Sometimes, avocados get a bad rap because they are high in fat. While that’s true, not all types of fat are created equal. Avocados contain a significant amount of monounsaturated fat, or “good fat,” which can have surprising benefits for your health. Monounsaturated fat helps lower bad cholesterol in your blood stream, protects against heart disease, and can reduce inflammation in the body.
About 15 out of the 22 grams of fat found in an average-sized avocado is monounsaturated fat. Avocados also provide us with phytosterols, a special group of fats that has been shown to have anti-inflammatory benefits in our body systems, including our cardiovascular system.
Along with the health benefits they provide, avocados can help us gain greater benefit from other healthy foods that we consume. They help with the absorption of carotenoids – the yellow/orange pigments found in food. Carotenoids are very good for you, but only when they are absorbed into your cells – and eating fat along with carotenoids greatly increases their absorption.
Many of the foods containing the most carotenoids – sweet potatoes, carrots and leafy greens – contain very little fat. Therefore, adding avocados to meals that contain these foods can make them even more beneficial for your health. Not only does avocado improve carotenoid absorption, it also improves conversion of specific carotenoids (like beta-carotene) into vitamin A.

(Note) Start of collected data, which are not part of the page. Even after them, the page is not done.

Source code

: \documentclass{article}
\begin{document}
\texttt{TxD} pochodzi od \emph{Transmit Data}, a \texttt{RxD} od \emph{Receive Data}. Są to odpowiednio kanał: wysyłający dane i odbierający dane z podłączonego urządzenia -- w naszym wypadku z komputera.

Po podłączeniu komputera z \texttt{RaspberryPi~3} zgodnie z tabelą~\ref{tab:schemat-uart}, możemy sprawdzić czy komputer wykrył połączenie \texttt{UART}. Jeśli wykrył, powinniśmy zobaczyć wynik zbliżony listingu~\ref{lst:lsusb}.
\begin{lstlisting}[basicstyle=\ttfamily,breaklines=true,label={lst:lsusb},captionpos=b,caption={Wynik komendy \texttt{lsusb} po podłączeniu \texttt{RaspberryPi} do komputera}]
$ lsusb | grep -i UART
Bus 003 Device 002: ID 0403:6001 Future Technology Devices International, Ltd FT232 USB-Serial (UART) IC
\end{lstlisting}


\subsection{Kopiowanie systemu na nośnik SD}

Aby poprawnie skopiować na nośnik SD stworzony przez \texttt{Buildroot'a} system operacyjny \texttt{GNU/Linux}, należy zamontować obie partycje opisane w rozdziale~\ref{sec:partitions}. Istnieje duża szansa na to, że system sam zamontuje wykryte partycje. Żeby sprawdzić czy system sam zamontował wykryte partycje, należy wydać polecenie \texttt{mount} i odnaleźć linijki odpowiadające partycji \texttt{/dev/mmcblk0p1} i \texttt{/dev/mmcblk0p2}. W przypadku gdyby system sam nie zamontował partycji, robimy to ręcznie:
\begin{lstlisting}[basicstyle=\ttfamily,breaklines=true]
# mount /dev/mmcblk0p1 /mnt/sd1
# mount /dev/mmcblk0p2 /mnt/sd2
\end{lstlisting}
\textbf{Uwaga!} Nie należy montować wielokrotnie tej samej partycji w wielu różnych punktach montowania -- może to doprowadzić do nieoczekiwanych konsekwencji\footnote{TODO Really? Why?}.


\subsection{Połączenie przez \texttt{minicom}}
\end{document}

Adding avocado to a well-balanced diet has been shown to lower the risk of heart disease, improve levels of LDL (good cholesterol) in the blood, and lower levels of oxidative stress in the bloodstream after consumption of food. Most doctors agree that it’s the high levels of monounsaturated fat in avocados that play a role in these benefits.
To reap the maximum benefit, researchers believe you should eat one small avocado (about 1 cup) several times a week. So, go ahead, order the guacamole – it’s good for your heart!